WHAT TO PRODUCE: Repeat exactly, and only, the lines below starting at the line that contains "Below, we describe" and ending at the line that contains "### Configure your API settings", inclusive of both.

::: DATASET ENTRIES :::

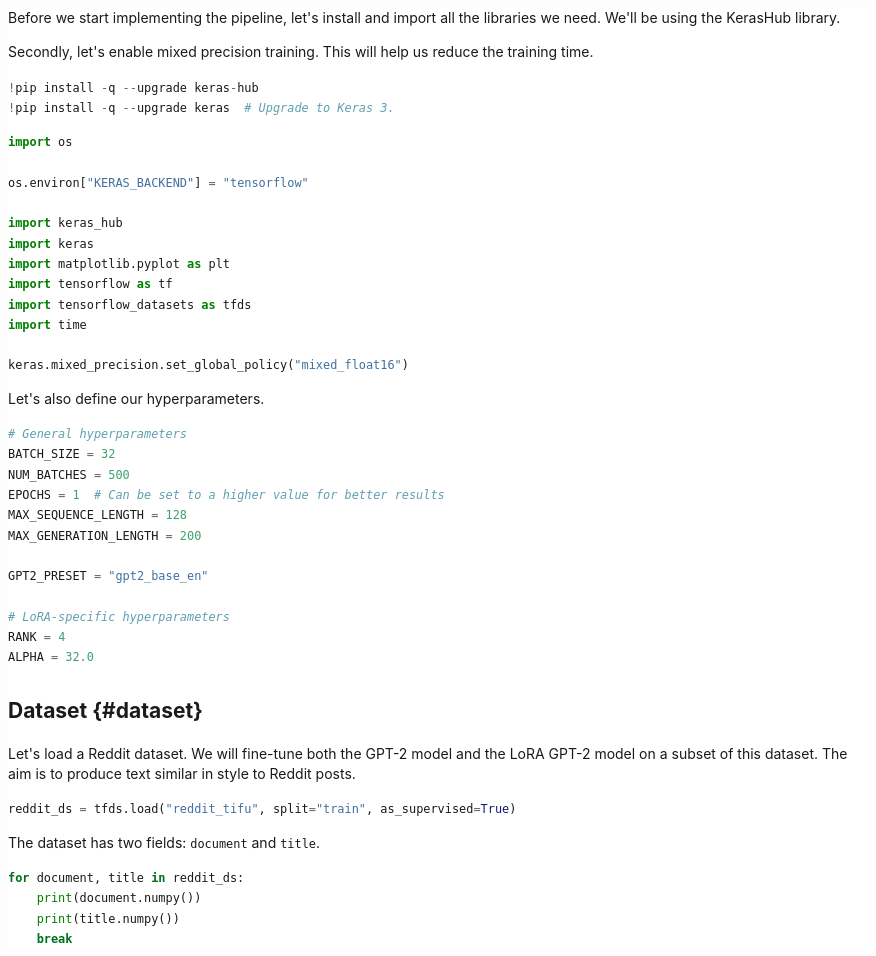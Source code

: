 Before we start implementing the pipeline, let's install and import all the libraries we need. We'll be using the KerasHub library.

Secondly, let's enable mixed precision training. This will help us reduce the training time.

```python
!pip install -q --upgrade keras-hub
!pip install -q --upgrade keras  # Upgrade to Keras 3.
```

```python
import os

os.environ["KERAS_BACKEND"] = "tensorflow"

import keras_hub
import keras
import matplotlib.pyplot as plt
import tensorflow as tf
import tensorflow_datasets as tfds
import time

keras.mixed_precision.set_global_policy("mixed_float16")
```

Let's also define our hyperparameters.

```python
# General hyperparameters
BATCH_SIZE = 32
NUM_BATCHES = 500
EPOCHS = 1  # Can be set to a higher value for better results
MAX_SEQUENCE_LENGTH = 128
MAX_GENERATION_LENGTH = 200

GPT2_PRESET = "gpt2_base_en"

# LoRA-specific hyperparameters
RANK = 4
ALPHA = 32.0
```

## Dataset {#dataset}

Let's load a Reddit dataset. We will fine-tune both the GPT-2 model and the LoRA GPT-2 model on a subset of this dataset. The aim is to produce text similar in style to Reddit posts.

```python
reddit_ds = tfds.load("reddit_tifu", split="train", as_supervised=True)
```

The dataset has two fields: `document` and `title`.

```python
for document, title in reddit_ds:
    print(document.numpy())
    print(title.numpy())
    break
```
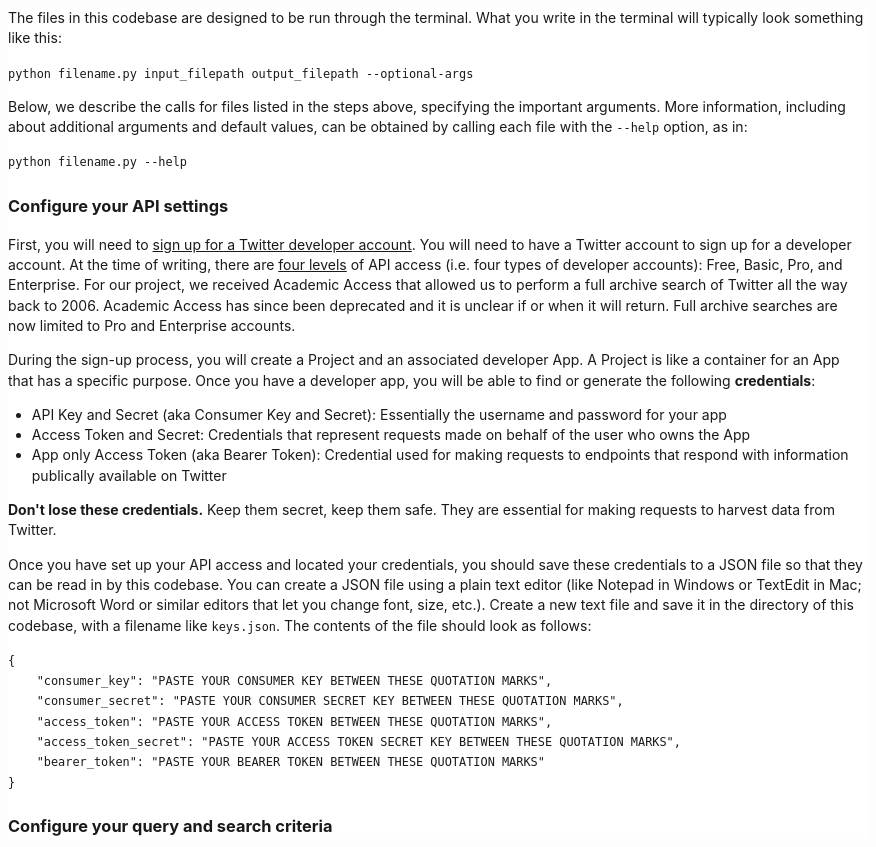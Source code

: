 The files in this codebase are designed to be run through the terminal. What you write in the terminal will typically look something like this:

```
python filename.py input_filepath output_filepath --optional-args
```

Below, we describe the calls for files listed in the steps above, specifying the important arguments. More information, including about additional arguments and default values, can be obtained by calling each file with the `--help` option, as in:

```
python filename.py --help
```

### Configure your API settings

First, you will need to [sign up for a Twitter developer account](https://developer.twitter.com/en/docs/twitter-api/getting-started/getting-access-to-the-twitter-api). You will need to have a Twitter account to sign up for a developer account. At the time of writing, there are [four levels](https://developer.twitter.com/en/docs/twitter-api/getting-started/about-twitter-api#v2-access-level) of API access (i.e. four types of developer accounts): Free, Basic, Pro, and Enterprise. For our project, we received Academic Access that allowed us to perform a full archive search of Twitter all the way back to 2006. Academic Access has since been deprecated and it is unclear if or when it will return. Full archive searches are now limited to Pro and Enterprise accounts.

During the sign-up process, you will create a Project and an associated developer App. A Project is like a container for an App that has a specific purpose. Once you have a developer app, you will be able to find or generate the following **credentials**: 

* API Key and Secret (aka Consumer Key and Secret): Essentially the username and password for your app
* Access Token and Secret: Credentials that represent requests made on behalf of the user who owns the App
* App only Access Token (aka Bearer Token): Credential used for making requests to endpoints that respond with information publically available on Twitter

**Don't lose these credentials.** Keep them secret, keep them safe. They are essential for making requests to harvest data from Twitter. 

Once you have set up your API access and located your credentials, you should save these credentials to a JSON file so that they can be read in by this codebase. You can create a JSON file using a plain text editor (like Notepad in Windows or TextEdit in Mac; not Microsoft Word or similar editors that let you change font, size, etc.). Create a new text file and save it in the directory of this codebase, with a filename like `keys.json`. The contents of the file should look as follows:

```
{
    "consumer_key": "PASTE YOUR CONSUMER KEY BETWEEN THESE QUOTATION MARKS",
    "consumer_secret": "PASTE YOUR CONSUMER SECRET KEY BETWEEN THESE QUOTATION MARKS",
    "access_token": "PASTE YOUR ACCESS TOKEN BETWEEN THESE QUOTATION MARKS",
    "access_token_secret": "PASTE YOUR ACCESS TOKEN SECRET KEY BETWEEN THESE QUOTATION MARKS",
    "bearer_token": "PASTE YOUR BEARER TOKEN BETWEEN THESE QUOTATION MARKS"
}
```

### Configure your query and search criteria
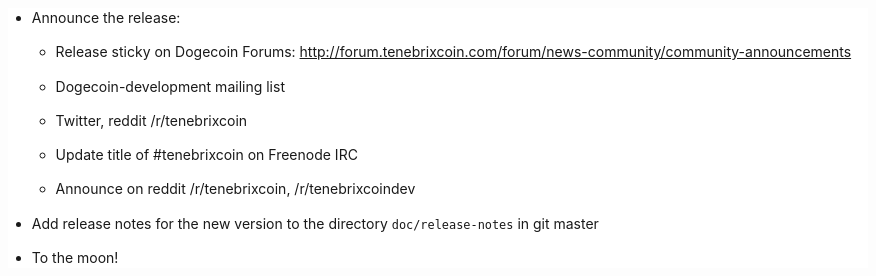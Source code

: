 - Announce the release:

  - Release sticky on Dogecoin Forums: http://forum.tenebrixcoin.com/forum/news-community/community-announcements

  - Dogecoin-development mailing list

  - Twitter, reddit /r/tenebrixcoin

  - Update title of #tenebrixcoin on Freenode IRC

  - Announce on reddit /r/tenebrixcoin, /r/tenebrixcoindev

- Add release notes for the new version to the directory `doc/release-notes` in git master

- To the moon!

:::

REPLY TO THE TASK:
Below, we describe the calls for files listed in the steps above, specifying the important arguments. More information, including about additional arguments and default values, can be obtained by calling each file with the `--help` option, as in:

```
python filename.py --help
```

### Configure your API settings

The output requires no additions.